Thursday, August 11, 2011

Pinking Shears


Pinking shears have a utilitarian function for cutting woven cloth. Cloth edges that are unfinished will easily fray, the weave becoming undone and threads pulling out easily. The sawtooth pattern does not prevent the fraying but limits the length of the frayed thread and thus minimizes damage.
For some very strange reason, the conversation at breakfast last Sunday with my parents led to pinking shears. So often when we were young, the only pair of scissors to be found around our house were just that, pinking shears. As I ponder this I realize the significance of being raised in a family that rarely went straight by the book, kept everyone in line or cut right to the point. As I see it, we were raised to have utilitarian functions for weaving through this world. We were given the right tools and the proper example not to be easily frayed or undone by life.
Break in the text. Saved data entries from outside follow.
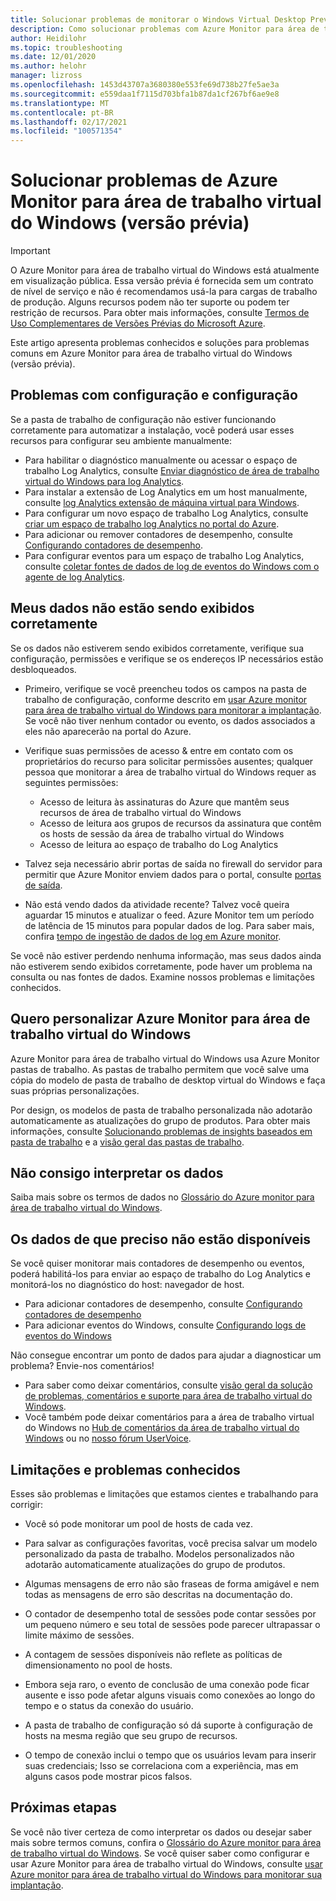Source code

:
 ```yaml
---
title: Solucionar problemas de monitorar o Windows Virtual Desktop Preview-Azure
description: Como solucionar problemas com Azure Monitor para área de trabalho virtual do Windows.
author: Heidilohr
ms.topic: troubleshooting
ms.date: 12/01/2020
ms.author: helohr
manager: lizross
ms.openlocfilehash: 1453d43707a3680380e553fe69d738b27fe5ae3a
ms.sourcegitcommit: e559daa1f7115d703bfa1b87da1cf267bf6ae9e8
ms.translationtype: MT
ms.contentlocale: pt-BR
ms.lasthandoff: 02/17/2021
ms.locfileid: "100571354"
---
```

# <a name="troubleshoot-azure-monitor-for-windows-virtual-desktop-preview"></a>Solucionar problemas de Azure Monitor para área de trabalho virtual do Windows (versão prévia)

>[!IMPORTANT]
>O Azure Monitor para área de trabalho virtual do Windows está atualmente em visualização pública. Essa versão prévia é fornecida sem um contrato de nível de serviço e não é recomendamos usá-la para cargas de trabalho de produção. Alguns recursos podem não ter suporte ou podem ter restrição de recursos. Para obter mais informações, consulte [Termos de Uso Complementares de Versões Prévias do Microsoft Azure](https://azure.microsoft.com/support/legal/preview-supplemental-terms/).

Este artigo apresenta problemas conhecidos e soluções para problemas comuns em Azure Monitor para área de trabalho virtual do Windows (versão prévia).

## <a name="issues-with-configuration-and-setup"></a>Problemas com configuração e configuração

Se a pasta de trabalho de configuração não estiver funcionando corretamente para automatizar a instalação, você poderá usar esses recursos para configurar seu ambiente manualmente:

- Para habilitar o diagnóstico manualmente ou acessar o espaço de trabalho Log Analytics, consulte [Enviar diagnóstico de área de trabalho virtual do Windows para log Analytics](diagnostics-log-analytics.md).
- Para instalar a extensão de Log Analytics em um host manualmente, consulte [log Analytics extensão de máquina virtual para Windows](../virtual-machines/extensions/oms-windows.md).
- Para configurar um novo espaço de trabalho Log Analytics, consulte [criar um espaço de trabalho log Analytics no portal do Azure](../azure-monitor/logs/quick-create-workspace.md).
- Para adicionar ou remover contadores de desempenho, consulte [Configurando contadores de desempenho](../azure-monitor/agents/data-sources-performance-counters.md).
- Para configurar eventos para um espaço de trabalho Log Analytics, consulte [coletar fontes de dados de log de eventos do Windows com o agente de log Analytics](../azure-monitor/agents/data-sources-windows-events.md).

## <a name="my-data-isnt-displaying-properly"></a>Meus dados não estão sendo exibidos corretamente

Se os dados não estiverem sendo exibidos corretamente, verifique sua configuração, permissões e verifique se os endereços IP necessários estão desbloqueados. 

- Primeiro, verifique se você preencheu todos os campos na pasta de trabalho de configuração, conforme descrito em [usar Azure monitor para área de trabalho virtual do Windows para monitorar a implantação](azure-monitor.md). Se você não tiver nenhum contador ou evento, os dados associados a eles não aparecerão na portal do Azure.

- Verifique suas permissões de acesso & entre em contato com os proprietários do recurso para solicitar permissões ausentes; qualquer pessoa que monitorar a área de trabalho virtual do Windows requer as seguintes permissões:

    - Acesso de leitura às assinaturas do Azure que mantêm seus recursos de área de trabalho virtual do Windows
    - Acesso de leitura aos grupos de recursos da assinatura que contêm os hosts de sessão da área de trabalho virtual do Windows 
    - Acesso de leitura ao espaço de trabalho do Log Analytics

- Talvez seja necessário abrir portas de saída no firewall do servidor para permitir que Azure Monitor enviem dados para o portal, consulte [portas de saída](https://docs.microsoft.com/azure/azure-monitor/app/ip-addresses). 

- Não está vendo dados da atividade recente? Talvez você queira aguardar 15 minutos e atualizar o feed. Azure Monitor tem um período de latência de 15 minutos para popular dados de log. Para saber mais, confira [tempo de ingestão de dados de log em Azure monitor](../azure-monitor/logs/data-ingestion-time.md).

Se você não estiver perdendo nenhuma informação, mas seus dados ainda não estiverem sendo exibidos corretamente, pode haver um problema na consulta ou nas fontes de dados. Examine nossos problemas e limitações conhecidos. 

## <a name="i-want-to-customize-azure-monitor-for-windows-virtual-desktop"></a>Quero personalizar Azure Monitor para área de trabalho virtual do Windows

Azure Monitor para área de trabalho virtual do Windows usa Azure Monitor pastas de trabalho. As pastas de trabalho permitem que você salve uma cópia do modelo de pasta de trabalho de desktop virtual do Windows e faça suas próprias personalizações.

Por design, os modelos de pasta de trabalho personalizada não adotarão automaticamente as atualizações do grupo de produtos. Para obter mais informações, consulte [Solucionando problemas de insights baseados em pasta de trabalho](../azure-monitor/insights/troubleshoot-workbooks.md) e a [visão geral das pastas de trabalho](../azure-monitor/visualize/workbooks-overview.md).

## <a name="i-cant-interpret-the-data"></a>Não consigo interpretar os dados

Saiba mais sobre os termos de dados no [Glossário do Azure monitor para área de trabalho virtual do Windows](azure-monitor-glossary.md).

## <a name="the-data-i-need-isnt-available"></a>Os dados de que preciso não estão disponíveis

Se você quiser monitorar mais contadores de desempenho ou eventos, poderá habilitá-los para enviar ao espaço de trabalho do Log Analytics e monitorá-los no diagnóstico do host: navegador de host. 

- Para adicionar contadores de desempenho, consulte [Configurando contadores de desempenho](https://docs.microsoft.com/azure/azure-monitor/platform/data-sources-performance-counters#configuring-performance-counters)
- Para adicionar eventos do Windows, consulte [Configurando logs de eventos do Windows](https://docs.microsoft.com/azure/azure-monitor/platform/data-sources-windows-events#configuring-windows-event-logs)

Não consegue encontrar um ponto de dados para ajudar a diagnosticar um problema? Envie-nos comentários!

- Para saber como deixar comentários, consulte [visão geral da solução de problemas, comentários e suporte para área de trabalho virtual do Windows](troubleshoot-set-up-overview.md).
- Você também pode deixar comentários para a área de trabalho virtual do Windows no [Hub de comentários da área de trabalho virtual do Windows](https://support.microsoft.com/help/4021566/windows-10-send-feedback-to-microsoft-with-feedback-hub-app) ou no [nosso fórum UserVoice](https://windowsvirtualdesktop.uservoice.com/forums/921118-general).

## <a name="known-issues-and-limitations"></a>Limitações e problemas conhecidos

Esses são problemas e limitações que estamos cientes e trabalhando para corrigir:

- Você só pode monitorar um pool de hosts de cada vez. 

- Para salvar as configurações favoritas, você precisa salvar um modelo personalizado da pasta de trabalho. Modelos personalizados não adotarão automaticamente atualizações do grupo de produtos.

- Algumas mensagens de erro não são fraseas de forma amigável e nem todas as mensagens de erro são descritas na documentação do.

- O contador de desempenho total de sessões pode contar sessões por um pequeno número e seu total de sessões pode parecer ultrapassar o limite máximo de sessões.

- A contagem de sessões disponíveis não reflete as políticas de dimensionamento no pool de hosts. 
    
- Embora seja raro, o evento de conclusão de uma conexão pode ficar ausente e isso pode afetar alguns visuais como conexões ao longo do tempo e o status da conexão do usuário.  
    
- A pasta de trabalho de configuração só dá suporte à configuração de hosts na mesma região que seu grupo de recursos. 

- O tempo de conexão inclui o tempo que os usuários levam para inserir suas credenciais; Isso se correlaciona com a experiência, mas em alguns casos pode mostrar picos falsos. 
    

## <a name="next-steps"></a>Próximas etapas

Se você não tiver certeza de como interpretar os dados ou desejar saber mais sobre termos comuns, confira o [Glossário do Azure monitor para área de trabalho virtual do Windows](azure-monitor-glossary.md). Se você quiser saber como configurar e usar Azure Monitor para área de trabalho virtual do Windows, consulte [usar Azure monitor para área de trabalho virtual do Windows para monitorar sua implantação](azure-monitor.md).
Oh sure, as with everything and everyone, "things" occur that can cause damage but we were prepared to deal with such times by clinging to our faith and to our family so as to limit and minimize. What a wonderful tool for my parents to have passed down and what a perfect time to be reminded that life itself is just not about straight lines and easy paths and completely finished products. There will always be a little fraying, a little unraveling but if we can stay close to the very One who can minimize the effects, we have learned to use the tools given wisely. Not always easy, but effective. And, we have to do the work. We have to trudge the uneven paths. We have to persevere through the crooked roads. We have to deal with the unraveling. If there's damage, may it be minimal. If fraying, may the pattern we are given limit the length. May God be with us all as we cut through this seemingly uneven, frayed life and search for meaning and for love and for the way back to the very One who gives us life.

Thursday, August 4, 2011

I Have Become Fully Aware...

that I could never have gotten this far along in life if I had not had these kids. Oh sure, I could have survived but I would have just been a mess all the time. For instance, I never would be capable of getting myself dressed and if I did, my clothes would not match or they would be out of style. My shoes too would NOT go with the outfit and the accessories, if I dared to attempt, would be completely wrong. My purse would be the wrong color and there would be no way it would be in season. Without my kids, the calendar on the wall would just contain the days and not include the lists of doctor and dentist appointments as well as practices and birthdays and invitations. Besides the fact that I would never even remember to look at what needs done in a day if these kids did not remind me. There would be no one to tell me the laundry needs done or what's in the washer needs dried for an event the next day or that certain items need pulled out and not dried all the way. How would I have made it in this life? No one would tell me that they were embarrassed by my behavior and that I should not say anything to their teachers or their friends or ever speak to someone of the opposite sex with the exception of their father. What would I be thinking? No one would direct my path as to what to read or what to write. I would never even know how to turn on a computer or change the TV to HD. I never realized how clueless I could be before I had these kids. Thank You God for giving me someone to dress me and to check on me in the shower and to watch what I say in public. Thank You for these wise little ones who keep me going in this world in which evidently I know nothing. Thank You for sending them to save me from myself. And, thank You for allowing me to become fully aware that I would never make it without their guidance. Today and every day, I thank You for these kids.